Hogg's heaven in the forward role
TOM ENGLISH

IT ALL seems so long ago, still vivid in the memory, but belonging to a different time, a different place. He was 17 and innocent; his eyes wide open to the majesty of a Saturday in Gala and a place in the Stirling County first team. Young Ally Hogg got educated that day, his game-breaking exuberance halted by one haymaker that landed flush on the side of his head and sent him to the floor like a falling plank. "It was a proper punch," he says now. "Oh aye, a real beauty."

Sympathy was in short supply, that's what he remembers. There he lay, assailed by a bruiser, and his teammates weren't exactly rushing to his aid.

"Get up, for f*** sake."

"Next time, hit him back - only harder!"

Later came the bus trip home and the beers and the laughs and later still the day in Kelso when promotion was won, his appearance off the bench going some considerable way to settling a game that ranks among his sweetest even now.

Several years on and Hogg is just about the oldest 24-year-old Scottish rugby has seen. The last few months alone have aged him, they must have done. Not only has he had to deal with the pressures of regaining fitness and form after lengthy spells out injured, he has also had to contend with the head-wrecking complications of life at Edinburgh, doing so as the recently-appointed captain of a ship seemingly determined to sink itself.

"Two weeks in the job and what the f*** have you done!" his team-mates chided him as Bob Carruthers announced his idea of transferring their contracts offshore. "We're off to the bloody Cayman Islands, Ally!" "Don't worry, boys," replied Hogg, the wit of the gallows. "It's tax-free there."

Humour, though, was thin on the ground in that period. Still is. The turbulence might have abated but there is still uncertainty, still huge concern about what state Edinburgh are going to be in when he comes back from the World Cup. The support, too, is a big issue. Have the fans became disaffected? Will they still turn up? Will they still bring their kids? "That has to be a fear, that they'll turn away. The kids might want to come but the mums and dads might be fed up with all that's gone on. I hope not, I really do."

For the most part he freezes Edinburgh out of his mind, focusing easily on the upcoming Test with South Africa and the big challenges thereafter, but he has his moments when Edinburgh's plight is revisited. He tries to be diplomatic towards Carruthers, the club's former owner, but you can sense a frustration there.

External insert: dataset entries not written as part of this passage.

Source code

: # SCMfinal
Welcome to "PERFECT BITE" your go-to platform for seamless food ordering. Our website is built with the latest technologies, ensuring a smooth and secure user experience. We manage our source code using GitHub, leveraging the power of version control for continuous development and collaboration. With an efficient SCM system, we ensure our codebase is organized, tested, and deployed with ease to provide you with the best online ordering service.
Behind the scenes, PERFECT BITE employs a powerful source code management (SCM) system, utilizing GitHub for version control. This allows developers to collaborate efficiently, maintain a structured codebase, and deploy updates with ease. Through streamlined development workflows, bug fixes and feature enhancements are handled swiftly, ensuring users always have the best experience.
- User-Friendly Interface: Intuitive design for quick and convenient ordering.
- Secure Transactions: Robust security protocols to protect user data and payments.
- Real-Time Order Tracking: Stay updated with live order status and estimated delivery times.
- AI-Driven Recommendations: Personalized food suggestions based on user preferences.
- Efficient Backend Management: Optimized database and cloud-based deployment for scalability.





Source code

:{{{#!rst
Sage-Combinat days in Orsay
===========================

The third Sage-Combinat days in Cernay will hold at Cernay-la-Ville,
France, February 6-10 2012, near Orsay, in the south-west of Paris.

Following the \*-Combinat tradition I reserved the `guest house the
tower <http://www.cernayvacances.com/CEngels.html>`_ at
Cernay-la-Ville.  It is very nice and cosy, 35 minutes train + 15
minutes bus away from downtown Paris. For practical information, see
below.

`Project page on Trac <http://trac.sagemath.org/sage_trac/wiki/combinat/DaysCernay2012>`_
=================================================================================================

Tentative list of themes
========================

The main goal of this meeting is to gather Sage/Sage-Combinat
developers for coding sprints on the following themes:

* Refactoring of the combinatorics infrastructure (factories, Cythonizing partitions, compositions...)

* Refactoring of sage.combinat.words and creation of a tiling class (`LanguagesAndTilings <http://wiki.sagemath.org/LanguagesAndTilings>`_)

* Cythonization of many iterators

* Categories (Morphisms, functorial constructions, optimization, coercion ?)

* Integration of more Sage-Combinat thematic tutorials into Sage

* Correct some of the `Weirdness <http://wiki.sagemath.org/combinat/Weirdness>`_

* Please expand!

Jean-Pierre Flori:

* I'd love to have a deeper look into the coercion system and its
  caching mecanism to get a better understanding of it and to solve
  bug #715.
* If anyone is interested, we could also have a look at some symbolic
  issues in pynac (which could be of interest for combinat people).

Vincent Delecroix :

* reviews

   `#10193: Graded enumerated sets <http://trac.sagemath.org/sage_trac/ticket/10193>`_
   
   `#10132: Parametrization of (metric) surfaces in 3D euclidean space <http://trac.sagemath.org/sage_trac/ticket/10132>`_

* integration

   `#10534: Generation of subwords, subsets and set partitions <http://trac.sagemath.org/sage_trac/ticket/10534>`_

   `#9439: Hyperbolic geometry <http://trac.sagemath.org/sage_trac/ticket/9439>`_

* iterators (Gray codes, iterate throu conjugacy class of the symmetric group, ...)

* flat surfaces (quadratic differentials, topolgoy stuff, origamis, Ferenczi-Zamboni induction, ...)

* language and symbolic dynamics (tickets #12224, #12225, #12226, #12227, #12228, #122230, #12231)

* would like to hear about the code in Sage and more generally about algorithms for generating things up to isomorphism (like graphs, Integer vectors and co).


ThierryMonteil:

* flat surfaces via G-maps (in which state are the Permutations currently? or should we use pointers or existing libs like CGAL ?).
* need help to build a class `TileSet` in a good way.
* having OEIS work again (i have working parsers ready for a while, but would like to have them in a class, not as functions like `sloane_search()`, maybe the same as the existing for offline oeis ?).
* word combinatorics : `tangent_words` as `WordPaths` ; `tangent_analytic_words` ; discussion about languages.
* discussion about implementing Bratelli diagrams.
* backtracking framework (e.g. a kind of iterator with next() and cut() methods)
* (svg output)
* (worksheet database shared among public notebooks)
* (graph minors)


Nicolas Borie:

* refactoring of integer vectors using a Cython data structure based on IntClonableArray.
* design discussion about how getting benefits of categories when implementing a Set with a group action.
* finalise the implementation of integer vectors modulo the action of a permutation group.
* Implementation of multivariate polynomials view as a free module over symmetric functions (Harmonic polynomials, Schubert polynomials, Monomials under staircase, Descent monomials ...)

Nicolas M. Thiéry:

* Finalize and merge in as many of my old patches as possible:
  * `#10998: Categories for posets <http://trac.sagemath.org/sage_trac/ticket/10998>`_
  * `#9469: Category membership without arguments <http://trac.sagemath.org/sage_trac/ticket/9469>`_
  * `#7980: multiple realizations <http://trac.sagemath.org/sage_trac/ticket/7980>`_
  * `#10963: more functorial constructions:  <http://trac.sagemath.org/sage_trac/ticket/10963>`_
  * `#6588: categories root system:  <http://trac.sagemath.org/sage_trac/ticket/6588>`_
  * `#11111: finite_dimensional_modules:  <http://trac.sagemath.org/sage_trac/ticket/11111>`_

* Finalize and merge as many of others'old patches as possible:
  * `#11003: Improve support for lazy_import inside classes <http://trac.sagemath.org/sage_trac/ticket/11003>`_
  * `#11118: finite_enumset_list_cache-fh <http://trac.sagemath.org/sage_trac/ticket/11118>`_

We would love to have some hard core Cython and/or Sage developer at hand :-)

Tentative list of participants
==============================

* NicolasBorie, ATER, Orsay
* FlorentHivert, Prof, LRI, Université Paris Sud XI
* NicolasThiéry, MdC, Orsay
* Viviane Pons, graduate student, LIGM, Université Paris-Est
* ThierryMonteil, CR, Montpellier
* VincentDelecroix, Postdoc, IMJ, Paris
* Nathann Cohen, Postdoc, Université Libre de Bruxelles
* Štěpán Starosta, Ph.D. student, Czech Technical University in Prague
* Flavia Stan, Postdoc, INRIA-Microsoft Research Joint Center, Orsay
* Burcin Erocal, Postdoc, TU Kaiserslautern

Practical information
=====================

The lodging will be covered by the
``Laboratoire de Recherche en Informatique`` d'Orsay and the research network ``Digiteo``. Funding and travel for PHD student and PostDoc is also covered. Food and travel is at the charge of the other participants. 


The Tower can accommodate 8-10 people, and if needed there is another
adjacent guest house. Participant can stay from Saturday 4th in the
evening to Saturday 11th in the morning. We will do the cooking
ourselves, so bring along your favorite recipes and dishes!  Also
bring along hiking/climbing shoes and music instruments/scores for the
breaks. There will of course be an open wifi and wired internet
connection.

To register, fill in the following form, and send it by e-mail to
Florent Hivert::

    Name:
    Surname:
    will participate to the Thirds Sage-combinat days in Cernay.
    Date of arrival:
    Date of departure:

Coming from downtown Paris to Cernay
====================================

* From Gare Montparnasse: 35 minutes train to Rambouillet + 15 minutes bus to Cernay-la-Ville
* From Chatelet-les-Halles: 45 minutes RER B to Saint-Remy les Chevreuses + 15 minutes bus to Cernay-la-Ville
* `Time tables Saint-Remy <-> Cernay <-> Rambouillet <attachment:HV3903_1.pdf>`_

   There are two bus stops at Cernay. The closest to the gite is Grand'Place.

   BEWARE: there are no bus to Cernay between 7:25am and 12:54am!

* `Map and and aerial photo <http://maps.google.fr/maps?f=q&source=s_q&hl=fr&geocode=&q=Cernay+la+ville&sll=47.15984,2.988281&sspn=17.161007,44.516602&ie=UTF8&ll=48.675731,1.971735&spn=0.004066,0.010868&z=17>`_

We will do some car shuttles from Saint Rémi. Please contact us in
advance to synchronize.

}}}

"When we got pulled out of Scotland training that week, that was when it really hit home. End of the day, Edinburgh are our employers and we couldn't go against them. We had to do what we were told but none of us knew what was going on, we didn't know if we were going to get paid from one month to the next, didn't even know who was going to pay us.

"I don't think Bob went out to be a menace to the SRU. His heart was in the right place but maybe he didn't realise how much money was needed to run a rugby team. I don't think he meant any ill when he took over but the way it ended, the way it was handled, he put the players in a difficult position and he didn't help matters too much, to be honest.

"He didn't do us any favours, didn't do himself any either. The players had to let it happen round about us, we had to stay out of it, none of us wanted to get ourselves caught in the middle of it. But when the Cayman Islands thing got mentioned? I still don't understand it now."

As part of his life as a professional player, Hogg spreads the rugby message in local schools from time to time. Lately, the kids have been asking questions about New Zealand and how much it will mean to him to play in that game but there is one question they've been asking for as long as he's doing these visits and that is, simply: "Do you know Chris Paterson?"

Indeed he does. Knows him, respects him and will miss him when he's gone. Paterson, says Hogg, is the player young Scots identify with the most and his absence next season is another reason to ponder the future.

"The way things have gone, losing people, it's not good. To be honest, losing Chris and Simon Taylor and Scott Murray, you can almost expect it because they're that bit older and they've been here a long time. More surprising was the loss of Strokosch and Dickinson and Dewey. That's sad because I've played age-group with those fellas and I had huge hopes for them.

"How are things going to be taken forward? Honest answer is I don't know. It's up in the air. If all this had to happen in any season then maybe this season is the best time. Everything is disjointed anyway because of the World Cup. But it's going to be a hard season for Edinburgh. A very, very hard season."

In the meantime, some optimism, some cause for cheer. Hogg has just come off the back of a drastically interrupted season, frustrating at the time but a godsend now. He reckons he played barely a dozen games last season because of injury, so, by his estimation, he is fresher and fitter than he's ever been.

That's a relief, for when he's in full flight there are not too many back-row forwards in world rugby better than him. At his peak, Hogg's work-rate is prodigious, his dynamism a match for the great open-sides of the era.

That's just as well because if Frank Hadden drops this nonsense about fielding a weakened team against the All Blacks, Hogg may face the greatest of them all, Richie McCaw. They've met before, of course. In the autumn of 2005, McCaw's All Blacks completed their Grand Slam with a win at Murrayfield, a day the Kiwi may not remember all that well.

"Aye, we collided at one stage and he knocked himself out on my hip. They had to take him off afterwards. He's an outstanding player, a powerful man, no doubt about it. People say he's a genius but what I admire most about him is his basics. He cleans out rucks brilliantly, he carries well, he reads things excellently, his decision-making is spot-on. I have his shirt in my house. It was good to play against him. I'd like to do so again."

The No.7 jersey has been filled by some amount of law-breakers - Scotland used to lead the charge on that score - and McCaw is one of the finest. He is gifted but he is also cynical, a quality that is an essential part of his make-up.

"Er, well, I don't know about that. He gets away with things, put it that way. If you're good at cheating and you can get away with it, then why not? It's part of the art of the back-row forward as far as I'm concerned. Cheating and not getting caught, it's a skill."

Four years ago Hogg remembers watching Scotland's game with Fiji in a hotel in Galway. Then he felt a million miles away from the big stage, hardly believing that one day he would be at its heart. That's precisely where he is now and what's more he has the attitude and ability to take the lead to boot.